--- TASK OBJECTIVE ---
The expected answer holds every line from the first line of the data below through the line containing "Actually, let me", exactly as written, and no other line.
DATA UNDER STUDY Start Marker
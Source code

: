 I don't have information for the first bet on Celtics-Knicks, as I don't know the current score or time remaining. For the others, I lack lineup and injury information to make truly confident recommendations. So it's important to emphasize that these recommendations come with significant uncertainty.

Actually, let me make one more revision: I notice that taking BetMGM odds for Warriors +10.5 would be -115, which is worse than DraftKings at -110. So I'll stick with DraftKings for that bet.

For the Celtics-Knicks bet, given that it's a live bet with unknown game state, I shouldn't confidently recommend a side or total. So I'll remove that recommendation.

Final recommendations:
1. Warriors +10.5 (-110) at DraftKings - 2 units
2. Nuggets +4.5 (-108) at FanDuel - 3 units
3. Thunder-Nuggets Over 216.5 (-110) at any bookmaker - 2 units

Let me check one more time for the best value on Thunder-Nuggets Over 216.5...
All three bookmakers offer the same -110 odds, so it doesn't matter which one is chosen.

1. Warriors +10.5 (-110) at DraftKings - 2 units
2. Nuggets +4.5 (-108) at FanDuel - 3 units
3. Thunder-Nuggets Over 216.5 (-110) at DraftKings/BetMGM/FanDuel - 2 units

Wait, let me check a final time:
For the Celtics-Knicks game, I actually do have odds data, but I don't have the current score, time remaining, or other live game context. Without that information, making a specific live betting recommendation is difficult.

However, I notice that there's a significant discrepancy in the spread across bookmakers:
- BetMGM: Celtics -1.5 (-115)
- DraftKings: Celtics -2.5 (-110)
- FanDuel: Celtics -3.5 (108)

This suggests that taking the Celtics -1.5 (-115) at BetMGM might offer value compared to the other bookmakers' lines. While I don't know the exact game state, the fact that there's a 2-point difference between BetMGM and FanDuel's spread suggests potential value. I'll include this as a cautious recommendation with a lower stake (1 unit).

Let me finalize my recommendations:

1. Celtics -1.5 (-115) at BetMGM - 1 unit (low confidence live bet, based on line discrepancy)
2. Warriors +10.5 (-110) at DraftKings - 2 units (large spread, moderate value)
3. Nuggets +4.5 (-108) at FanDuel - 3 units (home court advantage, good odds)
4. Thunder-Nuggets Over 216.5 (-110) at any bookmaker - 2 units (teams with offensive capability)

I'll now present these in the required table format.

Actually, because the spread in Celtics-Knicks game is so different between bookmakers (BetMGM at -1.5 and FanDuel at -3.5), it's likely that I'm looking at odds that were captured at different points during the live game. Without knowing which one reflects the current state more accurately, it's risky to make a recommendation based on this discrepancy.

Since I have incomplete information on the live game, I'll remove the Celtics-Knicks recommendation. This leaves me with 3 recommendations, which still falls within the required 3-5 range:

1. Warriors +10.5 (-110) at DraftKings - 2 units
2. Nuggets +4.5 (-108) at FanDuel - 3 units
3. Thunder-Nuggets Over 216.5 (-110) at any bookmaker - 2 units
DATA UNDER STUDY End Marker
--- WRITTEN ANSWER ---
Source code

: I don't have information for the first bet on Celtics-Knicks, as I don't know the current score or time remaining. For the others, I lack lineup and injury information to make truly confident recommendations. So it's important to emphasize that these recommendations come with significant uncertainty.

Actually, let me make one more revision: I notice that taking BetMGM odds for Warriors +10.5 would be -115, which is worse than DraftKings at -110. So I'll stick with DraftKings for that bet.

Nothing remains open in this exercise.